I have two, but they both require some dialing in and attention to the cutters to get a clean cut. I don't think of R0.25" as especially challenging. R1" would be another matter. On one of my machines, I'd be strongly inclined to use a skive tool which works tangentially rather than radially.
 
I think check your spindle's radial play, incredible that a machine with pedigree would behave like that. After reading down to post # 23 (???) I went out to the shop & offhand ground a tool bit to 0.25 R, put it on the .......MYFORD ..chucked a bit of 3/4" dia steel (not Ledloy, won't have leaded in the place) & proceeded to turn the form at 400 rpm, hand feeding .. without chatter. Upped the speed to 600 & it 'wanted' to chatter but unintuitively, easing up on feed to 'shaving' rate, averted chatter. Oh, I got about the same finish as ??? because I'd roughed out the radius on the tool quickly with the coarse wheel, 6* clearance, 0* top rake, no subsequent honing or refinement. Possibly the rough grind promoted chip breaking & contributed to no chatter. Have to admit I'd normally drop speed to half 'correct' speed when using a form tool, think I was taught that. Must try it on the Chipmaster but I don't like the chuck overhang on the D1 spindle nose. Once took a handful of 304 swarf, the same Myford had produced off a job at home, into work to show-off to the leading hand.
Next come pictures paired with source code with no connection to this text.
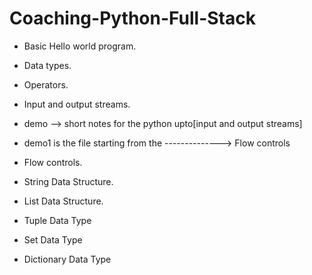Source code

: # Coaching-Python-Full-Stack

* Basic Hello world program.
* Data types.
* Operators.
* Input and output streams.
* demo --> short notes for the python upto[input and output streams]

* demo1 is the file starting from the -------------->  Flow controls
* Flow controls.
* String Data Structure.
* List Data Structure.
* Tuple Data Type
* Set Data Type
* Dictionary Data Type
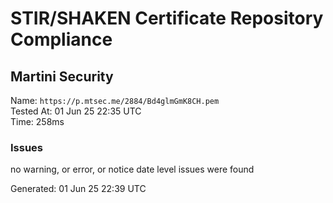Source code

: # STIR/SHAKEN Certificate Repository Compliance

## Martini Security

Name: `https://p.mtsec.me/2884/Bd4glmGmK8CH.pem`\
Tested At: 01 Jun 25 22:35 UTC\
Time: 258ms

### Issues

no warning, or error, or notice date level issues were found

Generated: 01 Jun 25 22:39 UTC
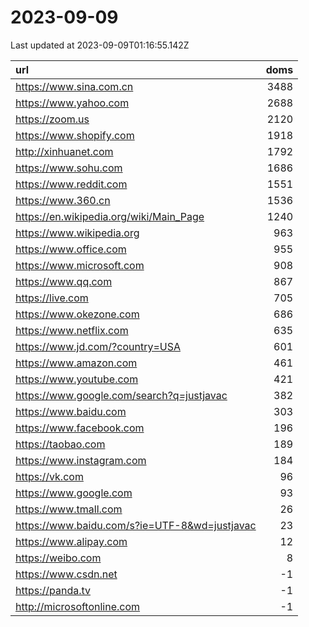 # 2023-09-09

<!-- BEGIN -->
Last updated at 2023-09-09T01:16:55.142Z

url | doms
:- | -:
https://www.sina.com.cn | 3488
https://www.yahoo.com | 2688
https://zoom.us | 2120
https://www.shopify.com | 1918
http://xinhuanet.com | 1792
https://www.sohu.com | 1686
https://www.reddit.com | 1551
https://www.360.cn | 1536
https://en.wikipedia.org/wiki/Main_Page | 1240
https://www.wikipedia.org | 963
https://www.office.com | 955
https://www.microsoft.com | 908
https://www.qq.com | 867
https://live.com | 705
https://www.okezone.com | 686
https://www.netflix.com | 635
https://www.jd.com/?country=USA | 601
https://www.amazon.com | 461
https://www.youtube.com | 421
https://www.google.com/search?q=justjavac | 382
https://www.baidu.com | 303
https://www.facebook.com | 196
https://taobao.com | 189
https://www.instagram.com | 184
https://vk.com | 96
https://www.google.com | 93
https://www.tmall.com | 26
https://www.baidu.com/s?ie=UTF-8&wd=justjavac | 23
https://www.alipay.com | 12
https://weibo.com | 8
https://www.csdn.net | -1
https://panda.tv | -1
http://microsoftonline.com | -1
<!-- END -->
He promptly stuck an inserted tip tool on the Colchester Bantam, set it up for the same DOC & had at a bit of steel .. I'd TOLD him I'd used a knife tool .. I swear the chuck deflected 3/16" before he hit OFF! Biggest fright I've had in my life. The lathe showed no after-effects, but then it was the lowest order machine in the shop of DS&G, Schaublins, Weilers & a Lang. The demo was cancelled.
 
You migh give your tool holder and cross slide a tapping with a 20 oz brass hammer in the direction of cutting forces to see if everything feels solid like a rock, and see that your chuck is marking properly.
If your in feed is with the cross feed you might put a C clamp on your compound.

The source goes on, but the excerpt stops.